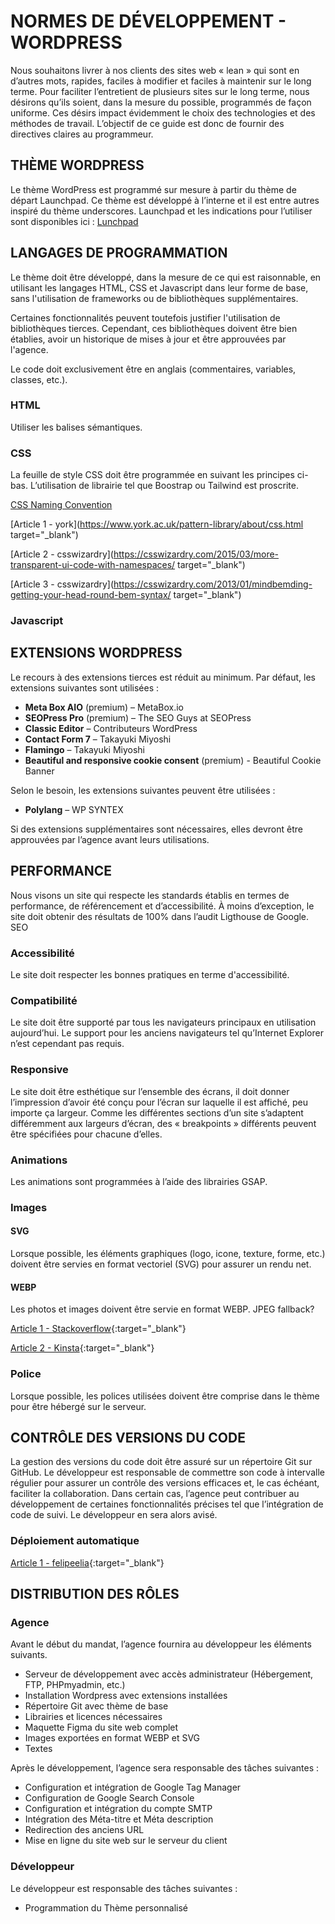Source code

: # NORMES DE DÉVELOPPEMENT - WORDPRESS

Nous souhaitons livrer à nos clients des sites web « lean » qui sont en d’autres mots, rapides, faciles à modifier et faciles à maintenir sur le long terme. Pour faciliter l’entretient de plusieurs sites sur le long terme, nous désirons qu’ils soient, dans la mesure du possible, programmés de façon uniforme. Ces désirs impact évidemment le choix des technologies et des méthodes de travail.
L’objectif de ce guide est donc de fournir des directives claires au programmeur.

## THÈME WORDPRESS
Le thème WordPress est programmé sur mesure à partir du thème de départ Launchpad. Ce thème est développé à l’interne et il est entre autres inspiré du thème underscores. Launchpad et les indications pour l’utiliser sont disponibles ici : [Lunchpad](https://github.com/NavirInc/Launchpad)

## LANGAGES DE PROGRAMMATION
Le thème doit être développé, dans la mesure de ce qui est raisonnable, en utilisant les langages HTML, CSS et Javascript dans leur forme de base, sans l'utilisation de frameworks ou de bibliothèques supplémentaires.

Certaines fonctionnalités peuvent toutefois justifier l'utilisation de bibliothèques tierces. Cependant, ces bibliothèques doivent être bien établies, avoir un historique de mises à jour et être approuvées par l'agence.

Le code doit exclusivement être en anglais (commentaires, variables, classes, etc.).

### HTML
Utiliser les balises sémantiques.

### CSS
La feuille de style CSS doit être programmée en suivant les principes ci-bas. L’utilisation de librairie tel que Boostrap ou Tailwind est proscrite.

[CSS Naming Convention](css-naming-convention.md)

[Article 1 - york](https://www.york.ac.uk/pattern-library/about/css.html target="_blank")

[Article 2 - csswizardry](https://csswizardry.com/2015/03/more-transparent-ui-code-with-namespaces/ target="_blank")

[Article 3 - csswizardry](https://csswizardry.com/2013/01/mindbemding-getting-your-head-round-bem-syntax/ target="_blank")

### Javascript


## EXTENSIONS WORDPRESS
Le recours à des extensions tierces est réduit au minimum. Par défaut, les extensions suivantes sont utilisées :
- **Meta Box AIO** (premium) – MetaBox.io
- **SEOPress Pro** (premium) – The SEO Guys at SEOPress
- **Classic Editor** – Contributeurs WordPress
- **Contact Form 7** – Takayuki Miyoshi
- **Flamingo** – Takayuki Miyoshi
- **Beautiful and responsive cookie consent** (premium) - Beautiful Cookie Banner

Selon le besoin, les extensions suivantes peuvent être utilisées :
- **Polylang** – WP SYNTEX

Si des extensions supplémentaires sont nécessaires, elles devront être approuvées par l’agence avant leurs utilisations.


## PERFORMANCE
Nous visons un site qui respecte les standards établis en termes de performance, de référencement et d’accessibilité.
À moins d’exception, le site doit obtenir des résultats de 100% dans l’audit Ligthouse de Google.
SEO

### Accessibilité
Le site doit respecter les bonnes pratiques en terme d'accessibilité.

### Compatibilité
Le site doit être supporté par tous les navigateurs principaux en utilisation aujourd’hui. Le support pour les anciens navigateurs tel qu’Internet Explorer n’est cependant pas requis.

### Responsive
Le site doit être esthétique sur l’ensemble des écrans, il doit donner l’impression d’avoir été conçu pour l’écran sur laquelle il est affiché, peu importe ça largeur.
Comme les différentes sections d’un site s’adaptent différemment aux largeurs d’écran, des « breakpoints » différents peuvent être spécifiées pour chacune d’elles.

### Animations
Les animations sont programmées à l’aide des librairies GSAP.

### Images
#### SVG
Lorsque possible, les éléments graphiques (logo, icone, texture, forme, etc.) doivent être servies en format vectoriel (SVG) pour assurer un rendu net.

#### WEBP
Les photos et images doivent être servie en format WEBP.
JPEG fallback?

[Article 1 - Stackoverflow](https://stackoverflow.com/questions/77886808/htaccess-deliver-jpg-or-png-if-browser-does-not-accept-webp){:target="_blank"}

[Article 2 - Kinsta](https://kinsta.com/blog/wordpress-image-sizes/){:target="_blank"}

### Police
Lorsque possible, les polices utilisées doivent être comprise dans le thème pour être hébergé sur le serveur.

## CONTRÔLE DES VERSIONS DU CODE
La gestion des versions du code doit être assuré sur un répertoire Git sur GitHub. Le développeur est responsable de commettre son code à intervalle régulier pour assurer un contrôle des versions efficaces et, le cas échéant, faciliter la collaboration.
Dans certain cas, l’agence peut contribuer au développement de certaines fonctionnalités précises tel que l’intégration de code de suivi. Le développeur en sera alors avisé.

### Déploiement automatique
[Article 1 - felipeelia](https://felipeelia.dev/ftp-no-more-deploying-wordpress-sites-with-github-actions/){:target="_blank"}

## DISTRIBUTION DES RÔLES
### Agence
Avant le début du mandat, l’agence fournira au développeur les éléments suivants.
- Serveur de développement avec accès administrateur (Hébergement, FTP, PHPmyadmin, etc.)
- Installation Wordpress avec extensions installées
- Répertoire Git avec thème de base
- Librairies et licences nécessaires
- Maquette Figma du site web complet
- Images exportées en format WEBP et SVG
- Textes

Après le développement, l’agence sera responsable des tâches suivantes :
- Configuration et intégration de Google Tag Manager
- Configuration de Google Search Console
- Configuration et intégration du compte SMTP
- Intégration des Méta-titre et Méta description
- Redirection des anciens URL
- Mise en ligne du site web sur le serveur du client

### Développeur
Le développeur est responsable des tâches suivantes :
- Programmation du Thème personnalisé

┄┄┄┄┄┄

- INSTRUCTIONS TO FOLLOW -
Scan the lines above for "La gestion des" and for "Le développeur est responsable des". Repeat exactly the line holding each of them and every line in between.

- ANSWER TO THIS TASK -
La gestion des versions du code doit être assuré sur un répertoire Git sur GitHub. Le développeur est responsable de commettre son code à intervalle régulier pour assurer un contrôle des versions efficaces et, le cas échéant, faciliter la collaboration.
Dans certain cas, l’agence peut contribuer au développement de certaines fonctionnalités précises tel que l’intégration de code de suivi. Le développeur en sera alors avisé.

### Déploiement automatique
[Article 1 - felipeelia](https://felipeelia.dev/ftp-no-more-deploying-wordpress-sites-with-github-actions/){:target="_blank"}

## DISTRIBUTION DES RÔLES
### Agence
Avant le début du mandat, l’agence fournira au développeur les éléments suivants.
- Serveur de développement avec accès administrateur (Hébergement, FTP, PHPmyadmin, etc.)
- Installation Wordpress avec extensions installées
- Répertoire Git avec thème de base
- Librairies et licences nécessaires
- Maquette Figma du site web complet
- Images exportées en format WEBP et SVG
- Textes

Après le développement, l’agence sera responsable des tâches suivantes :
- Configuration et intégration de Google Tag Manager
- Configuration de Google Search Console
- Configuration et intégration du compte SMTP
- Intégration des Méta-titre et Méta description
- Redirection des anciens URL
- Mise en ligne du site web sur le serveur du client

### Développeur
Le développeur est responsable des tâches suivantes :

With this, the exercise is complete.